Penso que a transfiguração nos dá um gostinho do céu, como que levantando a ponta do véu do tempo e mostrando-nos a glória do nosso bendito Salvador.
É um penhor de seu retorno com glória celeste, mostrando-nos que a cruz precede a coroa e que o sofrimento precede à glória.
A transfiguração parece ter dois objetivos, o primeiro, é o Pai encorajar o Filho, que caminha para etapa final de seu ministério, e se dirigi para Jerusalém rumo à cruz. Talvez você se recorde, falamos nos sermões anteriores que o ministério de Jesus na Galileia tem terminado. E que o capítulo 9 de Lucas marca essa transição, entre a formação dos discípulos e o caminho do sofrimento, culminando na Cruz.
A transfiguração não é um evento fictício, Jesus verdadeiramente se transfigurou, revelando sua majestade a três de seus discípulos. O apóstolo Pedro, escrevendo em sua segunda epístola nos diz que:
“16 Porque não vos demos a conhecer o poder e a vinda de nosso Senhor Jesus Cristo seguindo fábulas engenhosamente inventadas, mas nós mesmos fomos testemunhas oculares da sua majestade, 17 pois ele recebeu, da parte de Deus Pai, honra e glória, quando pela Glória Excelsa lhe foi enviada a seguinte voz: Este é o meu Filho amado, em quem me comprazo. 18 Ora, esta voz, vinda do céu, nós a ouvimos quando estávamos com ele no monte santo”.[2] (2Pe.1.16-18)

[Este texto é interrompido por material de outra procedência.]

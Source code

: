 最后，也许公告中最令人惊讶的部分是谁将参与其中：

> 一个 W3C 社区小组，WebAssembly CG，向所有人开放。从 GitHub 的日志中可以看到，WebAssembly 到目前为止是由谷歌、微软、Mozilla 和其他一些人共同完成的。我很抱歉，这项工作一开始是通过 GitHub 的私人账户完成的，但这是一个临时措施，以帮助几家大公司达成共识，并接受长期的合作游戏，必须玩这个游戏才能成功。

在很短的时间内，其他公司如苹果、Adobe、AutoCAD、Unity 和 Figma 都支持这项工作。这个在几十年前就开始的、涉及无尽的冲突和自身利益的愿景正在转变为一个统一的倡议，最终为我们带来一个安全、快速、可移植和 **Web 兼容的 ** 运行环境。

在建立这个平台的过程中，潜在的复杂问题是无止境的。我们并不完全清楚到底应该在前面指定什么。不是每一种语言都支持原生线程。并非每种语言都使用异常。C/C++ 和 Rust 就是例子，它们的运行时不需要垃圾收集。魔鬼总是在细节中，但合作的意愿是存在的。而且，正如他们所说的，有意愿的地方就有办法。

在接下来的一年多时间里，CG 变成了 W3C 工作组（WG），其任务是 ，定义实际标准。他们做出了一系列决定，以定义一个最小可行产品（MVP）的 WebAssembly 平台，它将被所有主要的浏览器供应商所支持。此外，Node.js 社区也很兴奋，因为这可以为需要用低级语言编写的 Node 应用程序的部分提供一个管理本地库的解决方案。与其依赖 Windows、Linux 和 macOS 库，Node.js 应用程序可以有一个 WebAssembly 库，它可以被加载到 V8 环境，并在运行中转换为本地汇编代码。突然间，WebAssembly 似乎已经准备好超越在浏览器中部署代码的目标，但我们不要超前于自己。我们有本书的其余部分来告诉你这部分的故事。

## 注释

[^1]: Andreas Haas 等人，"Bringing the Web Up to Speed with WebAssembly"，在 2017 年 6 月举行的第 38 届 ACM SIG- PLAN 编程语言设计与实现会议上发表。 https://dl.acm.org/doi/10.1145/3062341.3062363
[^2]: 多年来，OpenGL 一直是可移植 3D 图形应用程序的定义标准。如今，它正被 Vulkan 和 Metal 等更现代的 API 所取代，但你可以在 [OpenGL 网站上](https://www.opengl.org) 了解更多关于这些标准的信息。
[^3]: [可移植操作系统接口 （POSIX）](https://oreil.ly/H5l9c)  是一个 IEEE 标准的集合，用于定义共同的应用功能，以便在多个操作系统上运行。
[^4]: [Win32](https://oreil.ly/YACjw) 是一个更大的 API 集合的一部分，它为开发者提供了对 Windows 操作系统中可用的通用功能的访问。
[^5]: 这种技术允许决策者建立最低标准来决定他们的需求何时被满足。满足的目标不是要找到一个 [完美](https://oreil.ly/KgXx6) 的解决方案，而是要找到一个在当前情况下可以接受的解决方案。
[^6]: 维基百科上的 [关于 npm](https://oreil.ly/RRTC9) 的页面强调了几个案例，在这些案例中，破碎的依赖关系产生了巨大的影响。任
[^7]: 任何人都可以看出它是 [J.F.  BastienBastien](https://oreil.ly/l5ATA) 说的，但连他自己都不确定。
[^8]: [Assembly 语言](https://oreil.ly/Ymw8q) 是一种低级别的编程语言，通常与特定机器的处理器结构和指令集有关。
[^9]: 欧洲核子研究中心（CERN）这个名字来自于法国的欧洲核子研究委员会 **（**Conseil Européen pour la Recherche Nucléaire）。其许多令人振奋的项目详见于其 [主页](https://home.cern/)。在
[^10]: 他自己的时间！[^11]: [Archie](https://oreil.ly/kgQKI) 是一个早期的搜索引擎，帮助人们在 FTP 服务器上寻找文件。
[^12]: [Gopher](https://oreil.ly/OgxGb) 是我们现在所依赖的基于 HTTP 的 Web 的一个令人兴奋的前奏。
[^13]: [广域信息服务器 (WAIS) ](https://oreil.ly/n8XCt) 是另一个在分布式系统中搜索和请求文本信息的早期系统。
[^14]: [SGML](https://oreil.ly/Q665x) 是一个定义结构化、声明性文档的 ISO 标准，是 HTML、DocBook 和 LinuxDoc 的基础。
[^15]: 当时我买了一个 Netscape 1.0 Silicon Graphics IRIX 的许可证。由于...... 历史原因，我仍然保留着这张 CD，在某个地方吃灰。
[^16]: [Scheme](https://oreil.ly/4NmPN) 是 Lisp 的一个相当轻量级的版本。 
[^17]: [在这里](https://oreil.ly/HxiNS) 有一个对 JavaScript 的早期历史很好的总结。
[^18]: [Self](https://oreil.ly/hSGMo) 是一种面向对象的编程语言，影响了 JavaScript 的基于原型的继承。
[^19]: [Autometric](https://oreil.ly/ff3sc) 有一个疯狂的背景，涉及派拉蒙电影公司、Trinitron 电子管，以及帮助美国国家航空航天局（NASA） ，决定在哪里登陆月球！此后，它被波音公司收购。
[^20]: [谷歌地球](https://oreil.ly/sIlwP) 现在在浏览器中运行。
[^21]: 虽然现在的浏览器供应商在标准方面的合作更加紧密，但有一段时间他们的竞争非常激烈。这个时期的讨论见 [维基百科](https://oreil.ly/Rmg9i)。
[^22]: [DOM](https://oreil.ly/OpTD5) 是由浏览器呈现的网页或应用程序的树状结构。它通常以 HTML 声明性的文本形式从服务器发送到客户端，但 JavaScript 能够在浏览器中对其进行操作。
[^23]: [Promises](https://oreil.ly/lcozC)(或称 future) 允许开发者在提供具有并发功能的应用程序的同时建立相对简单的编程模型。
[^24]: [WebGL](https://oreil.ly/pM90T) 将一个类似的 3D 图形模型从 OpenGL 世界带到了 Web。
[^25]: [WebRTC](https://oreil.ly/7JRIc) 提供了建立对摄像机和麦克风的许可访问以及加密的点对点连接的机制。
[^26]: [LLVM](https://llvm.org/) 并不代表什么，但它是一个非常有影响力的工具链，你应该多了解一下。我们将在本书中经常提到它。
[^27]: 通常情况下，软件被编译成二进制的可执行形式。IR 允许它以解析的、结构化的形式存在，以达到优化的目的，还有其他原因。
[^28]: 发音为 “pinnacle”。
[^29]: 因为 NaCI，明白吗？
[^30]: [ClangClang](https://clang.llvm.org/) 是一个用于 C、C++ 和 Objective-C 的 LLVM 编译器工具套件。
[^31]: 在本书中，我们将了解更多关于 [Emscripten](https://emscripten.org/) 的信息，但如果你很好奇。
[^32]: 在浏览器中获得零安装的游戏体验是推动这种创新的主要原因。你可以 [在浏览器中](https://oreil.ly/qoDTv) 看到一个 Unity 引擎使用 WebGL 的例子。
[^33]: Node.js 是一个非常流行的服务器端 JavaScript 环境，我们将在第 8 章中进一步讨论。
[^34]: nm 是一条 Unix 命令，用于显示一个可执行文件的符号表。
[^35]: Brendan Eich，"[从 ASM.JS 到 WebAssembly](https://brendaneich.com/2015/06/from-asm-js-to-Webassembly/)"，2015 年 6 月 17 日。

- Pedro com suas palavras, nos confirma que realmente aquilo aconteceu, ele viu com seus próprios olhos, ouviu com seus ouvidos, de modo que, aquilo que lemos e ouvimos, não são invenções ou fábulas humanas criadas para entreter os tolos. Esse registro carrega verdade, podemos colocar nisso plena confiança de que é Palavra de Deus.
Em segundo lugar, o filho revela a sua Glória aos discípulos, encorajando-os perante o sofrimento.
O contexto da transfiguração
1 – Jesus instrui seus 12 discípulos mais próximos (v.1.6)
2 – Pedro confessa quem é Jesus – seguido de ser aconselhado a não revelar aquilo para ninguém. (v.18-22)
3 – Jesus diz que sofrerá muitas coisas – será rejeitado – será morto – e ressuscitará. Ou seja, Ele anuncia que chegou a hora de caminhar para o sofrimento.
Agora é a etapa final de seu ministério, chegou a hora de ir para Jerusalém, chegou a hora de tomar sobre si o castigo, chegou a hora de tomar o juízo, o cálice da ira, a vingança de Deus ser derramada sobre Ele. Chegou a ora de consumar a sua obra.
- Vale salientar que os discípulos não carregam tanta ciência do que significa ir para Jerusalém. - Em Mateus, Pedro dirá a Jesus que não é bom que Ele vá para Jerusalém. No mesmo texto, Jesus repreende a Pedro.
- A ida de Jesus à Jerusalém não é aleatória ou provocativa. Aleatória no sentido de que, como Jesus já tivesse visitado todas as regiões, falta-lhe agora a Judéia, mas especificamente Jerusalém. Provocativa, no sentido de que Jesus quisesse confrontar os principais religiosos no centro da religião judaica que é Jerusalém. Não havia vaidade nessa jornada até a Cruz, ao contrário, a oração de Jesus no Getsêmani é: “Se possível for, afasta de mim este cálice”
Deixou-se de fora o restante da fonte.